Happy new year! It's about the right time for an immunity boost
- vitamentalitywelln
- Jan 11
- 3 min read
Happy new year readers! I hope that your holidays were merry and bright. Mine were full of food and family, togetherness and just generally a great time. But now the new year has officially started, and now that we are a few weeks in, I figured that this was a great time to share one of my favourites recipes for this time of year... fire cider!
Now I know that I have shared this one before, but I was talking about this recipe with my friend Laura at the farmer's market today and now I am super pumped about it all over again. I whipped up a jar of it back at the end of October this fall and have been taking it by the tablespoon daily as an immune tonic and yummy way to give my body some love.
The ingredients are flexible and I usually just use what I have. You can adjust the measurements to bring out more of the flavours that you like best. One tip I would share is to use a really good-quality raw honey... I like buckwheat honey myself, but clover honey is also nice (it's slightly sweeter, in my opinion).
Take this every day as an immune tonic and easy way to stay healthy this winter season.
Fire Cider:
3 cups Organic Raw Unfiltered Apple Cider Vinegar (with the mother) plus more as needed to cover the ingredients
7-oz. Fresh Horseradish, grated or roughly chopped (approximately 1 cup)
7-oz. Fresh Ginger, grated or roughly chopped (approximately 1 cup)
2 oz Fresh Turmeric, grated or roughly chopped (approximately ¼ cup, or you can sub 1 tbsp turmeric powder)
1 Medium Onion, chopped
10 Garlic Cloves, crushed or chopped
1 Lemon, sliced
1 Orange, sliced
To 3 Jalapeño Peppers, sliced or ¼ – ½ tsp. organic cayenne powder
3 Cinnamon Sticks
3 Sprigs of Fresh Rosemary (approximately 0.1oz)
6 Sprigs of Fresh Thyme (approximately 0.1oz)
1 tsp Peppercorn optional
Sweeten Once Fire Cider Has Fermented And Is Ready To Use
½ cup honey, plus more as desired (I typically just use an equal amount as how much of the cider itself I end up with)
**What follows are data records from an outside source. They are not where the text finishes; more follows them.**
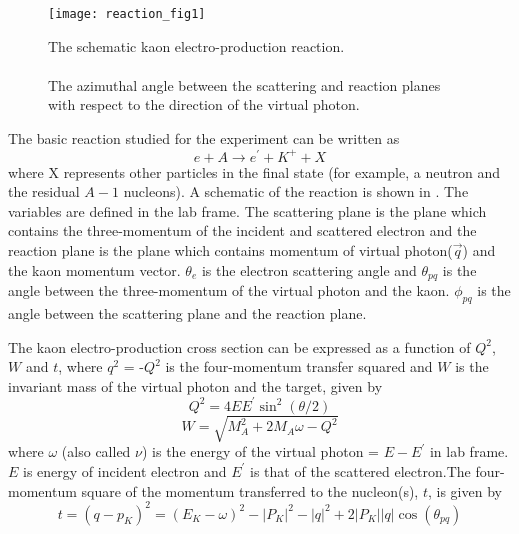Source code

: \begin{figure}[!tbp]
\begin{center}
\addtolength{\figwidth}{-0.5in}
  \texttt{[image: reaction\_fig1]}
  \caption[The schematic kaon electro-production reaction.]{\label{fig:reaction_fig1}The schematic kaon electro-production reaction.\\\\ The azimuthal angle between the scattering and reaction planes with respect to the direction of the virtual photon.}
\end{center}
\end{figure}


%
%
The basic reaction studied for the experiment can be written as 
\begin{equation}
e + A \rightarrow e^\prime + K^+ + X
\end{equation}
\noindent
where X represents other particles in the final state (for example, a neutron and the residual $A-1$ nucleons).
A schematic of the reaction is shown in . The variables are defined in the lab frame. The scattering plane is the plane which contains the three-momentum of the incident and scattered electron and the reaction plane is the plane which contains momentum of virtual photon($\vec{q}$) and the kaon momentum vector. $\theta_e$ is the electron scattering angle and $\theta_{pq}$ is the angle between the three-momentum of the virtual photon and the kaon. $\phi_{pq}$ is the angle between the scattering plane and the reaction plane.

The kaon electro-production cross section can be expressed as a function of $Q^2$, $W$ and $t$, where $q^2$ = -$Q^2$ is the four-momentum transfer squared and $W$ is the invariant mass of the virtual photon and the target, given by
\begin{equation}
Q^2 = 4EE^\prime \sin^2(\theta/2)
\end{equation}
\begin{equation}
W = \sqrt{M_A^2 + 2M_A\omega - Q^2}
\end{equation}
where $\omega$ (also called $\nu$) is the energy of the virtual photon = $E - E^\prime$ in lab frame. $E$ is energy of incident electron and $E^\prime$ is that of the scattered electron.The four-momentum square of the momentum transferred to the nucleon(s), $t$, is given by
\begin{equation}
t = (q-p_K)^2 = (E_K -\omega)^2 - \left|P_K\right|^2- \left|q\right|^2 +2\left|P_K\right|\left|q\right|\cos(\theta_{pq})
\end{equation}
1) Peel and grate the horseradish. Add it to a 1.5-2 qt sized jar along with the sliced ginger, turmeric, jalapenos, onion, orange, lemon, and garlic. Then, add the fresh herbs, cinnamon sticks, and peppercorns
2) Pour the apple cider vinegar into the jar, making sure all the ingredients are fully covered. Add as much ACV as needed to cover the ingredients (this prevents the ingredients from spoiling)
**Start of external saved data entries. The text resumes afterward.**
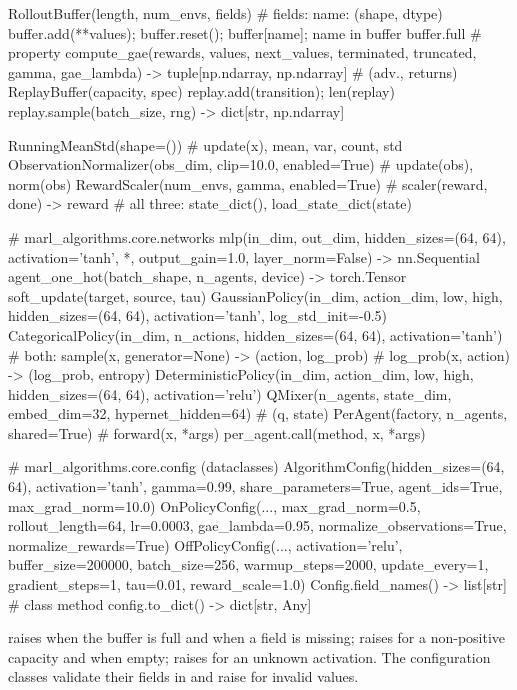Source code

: \begin{pycode}
RolloutBuffer(length, num_envs, fields)     # fields: {name: (shape, dtype)}
buffer.add(**values); buffer.reset(); buffer[name]; name in buffer
buffer.full                                  # property
compute_gae(rewards, values, next_values, terminated, truncated, gamma,
            gae_lambda) -> tuple[np.ndarray, np.ndarray]   # (adv., returns)
ReplayBuffer(capacity, spec)
replay.add(transition); len(replay)
replay.sample(batch_size, rng) -> dict[str, np.ndarray]

RunningMeanStd(shape=())                     # update(x), mean, var, count, std
ObservationNormalizer(obs_dim, clip=10.0, enabled=True) # update(obs), norm(obs)
RewardScaler(num_envs, gamma, enabled=True)  # scaler(reward, done) -> reward
# all three: state_dict(), load_state_dict(state)

# marl_algorithms.core.networks
mlp(in_dim, out_dim, hidden_sizes=(64, 64), activation='tanh', *,
    output_gain=1.0, layer_norm=False) -> nn.Sequential
agent_one_hot(batch_shape, n_agents, device) -> torch.Tensor
soft_update(target, source, tau)
GaussianPolicy(in_dim, action_dim, low, high, hidden_sizes=(64, 64),
               activation='tanh', log_std_init=-0.5)
CategoricalPolicy(in_dim, n_actions, hidden_sizes=(64, 64), activation='tanh')
    # both: sample(x, generator=None) -> (action, log_prob)
    #       log_prob(x, action) -> (log_prob, entropy)
DeterministicPolicy(in_dim, action_dim, low, high, hidden_sizes=(64, 64),
                    activation='relu')
QMixer(n_agents, state_dim, embed_dim=32, hypernet_hidden=64)  # (q, state)
PerAgent(factory, n_agents, shared=True)     # forward(x, *args)
per_agent.call(method, x, *args)

# marl_algorithms.core.config (dataclasses)
AlgorithmConfig(hidden_sizes=(64, 64), activation='tanh', gamma=0.99,
                share_parameters=True, agent_ids=True, max_grad_norm=10.0)
OnPolicyConfig(..., max_grad_norm=0.5, rollout_length=64, lr=0.0003,
               gae_lambda=0.95, normalize_observations=True,
               normalize_rewards=True)
OffPolicyConfig(..., activation='relu', buffer_size=200000, batch_size=256,
                warmup_steps=2000, update_every=1, gradient_steps=1,
                tau=0.01, reward_scale=1.0)
Config.field_names() -> list[str]            # class method
config.to_dict() -> dict[str, Any]
\end{pycode}

 raises  when the buffer is full and
 when a field is missing;  raises
 for a non-positive capacity and 
 when empty;  raises  for an
unknown activation. The configuration classes validate their fields in
 and raise  for invalid values.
3) Seal the jar. Use a piece of parchment paper under the lid to keep the vinegar from touching the metal, or a plastic lid if you have one
4) Shake the jar to combine the ingredients and store the jar in a dark, cool place for up to 4 weeks
5) Remember to shake the jar once daily to mix the ingredients. (I like to store the jar in the pantry where I can see it daily and remember to shake it)
6) After three to four weeks, use a fine-mesh strainer or cheesecloth to strain out the pulp and solid ingredients. Squeeze as much liquid out of the ingredients as you can
7) Stir in the honey until it is incorporated. Taste and add more honey to reach your desired sweetness. Your fire cider should taste hot, spicy, and sweet
8) Store sealed in an airtight jar. Keep in the refrigerator or in a dry, cool place for up to 6 months. Enjoy 1 or 2 tablespoons daily or use the fire tonic when cooking!